Analog Science Fiction and Fact, 2013, 58 pages
This novella, the shortest of those nominated for a Hugo, is entertaining but not particularly original. You can read it for free, or buy the upcoming book it is a part of.
Warrant Officer Harrison Barlow was taken POW during a war with the mantes, an insectoid race that has already wiped out several other rival spacefaring races and was well on its way to exterminating humanity. Barlow, who was assistant to his unit's chaplain, somehow brokered a cease-fire with the mantes, who were intrigued by human religion. When the cease-fire appears to be at an end, the human Fleet calls Barlow back into service, hoping he can persuade the mantes to stay their hands (claws) once more.
"Instruction," I corrected her. "And it’s not even anything so formal as that. You ought to know as well as anyone, if you’ve earned your commission recently, that the mantes are an utterly atheistic people. They cannot even conceive of a God, nor a soul, nor do they understand anything about Earth’s varied and flavorful religious history."

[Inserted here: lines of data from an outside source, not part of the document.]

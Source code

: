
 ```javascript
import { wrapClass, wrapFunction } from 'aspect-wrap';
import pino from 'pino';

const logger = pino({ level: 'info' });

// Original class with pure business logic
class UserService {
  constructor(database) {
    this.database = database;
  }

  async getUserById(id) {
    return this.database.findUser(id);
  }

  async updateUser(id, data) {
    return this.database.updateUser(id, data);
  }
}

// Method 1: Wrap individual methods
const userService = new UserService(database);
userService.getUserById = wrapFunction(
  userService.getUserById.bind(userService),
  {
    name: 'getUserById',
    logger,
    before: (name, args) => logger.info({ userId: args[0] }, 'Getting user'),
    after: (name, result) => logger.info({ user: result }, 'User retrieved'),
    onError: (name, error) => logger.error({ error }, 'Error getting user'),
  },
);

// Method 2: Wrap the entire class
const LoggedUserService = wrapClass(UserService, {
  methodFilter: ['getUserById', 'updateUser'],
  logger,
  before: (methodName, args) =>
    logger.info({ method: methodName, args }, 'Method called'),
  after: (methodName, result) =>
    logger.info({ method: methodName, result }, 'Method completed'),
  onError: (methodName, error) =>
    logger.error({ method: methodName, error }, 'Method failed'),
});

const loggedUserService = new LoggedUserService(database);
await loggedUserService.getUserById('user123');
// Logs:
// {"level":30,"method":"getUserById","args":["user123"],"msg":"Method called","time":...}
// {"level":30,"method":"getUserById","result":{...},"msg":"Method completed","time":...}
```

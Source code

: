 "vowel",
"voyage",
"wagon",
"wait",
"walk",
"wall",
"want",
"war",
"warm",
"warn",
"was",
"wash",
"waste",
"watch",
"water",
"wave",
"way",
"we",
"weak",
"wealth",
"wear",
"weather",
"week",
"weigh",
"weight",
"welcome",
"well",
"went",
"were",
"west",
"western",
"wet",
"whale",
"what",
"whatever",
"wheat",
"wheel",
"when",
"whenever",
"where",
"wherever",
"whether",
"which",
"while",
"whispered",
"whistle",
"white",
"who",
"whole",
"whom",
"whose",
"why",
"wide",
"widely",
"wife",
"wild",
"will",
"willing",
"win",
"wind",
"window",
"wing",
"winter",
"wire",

Negotiations do not go well, and while the humans have a few surprises for the technologically superior mantes, Chief Barlow, a young female Captain, and two mantes, including the leader of their entire species, wind up stranded on a barren planet, pitting them together in a rather contrived survival trek which of course leads to mutual philosophical self-examination, meditations on faith, and shared bonding experiences.
The author (a Mormon, and a member of the military, the latter being more obvious than the former) treats the subject of religion sympathetically but fairly agnostically. Chief Barlow is a stock character, the cleric who's lost his faith, only to have it put under scrutiny by atheistic aliens. The mantes are interesting if overly convenient aliens, not quite humans in bug suits but still not really quite alien enough despite their insectoid appearance and cyborg technology. There are some other stock SF themes like over-reliance on technology, and some stock tropes as well, like the crashed lifeboat that they have to abandon, the planet that is conveniently habitable yet uninhabited, space battles between two supposedly mismatched races that are always closely fought, and the man and the woman who are chastely forced to strip and share a sleeping bag with much ensuing embarrassment and embarrassing questions from the bugs, etc.
Torgersen has no great gift for language and this is quite a standard, almost retro, military SF tale. I enjoyed it, and in contrast to the generally secular future envisioned by most SF writers (Star Trek being the most notable example) or weird mish-mash spirituality such as that embodied by Star Wars, Torgersen does present a human future in which religion occupies the same role it does today, even in space, which is probably more realistic. That said, other authors have handled religion in science fiction and bridging-the-gap-between-alien-races more profoundly, so it's hard for me to see this is a Hugo-worthy novella.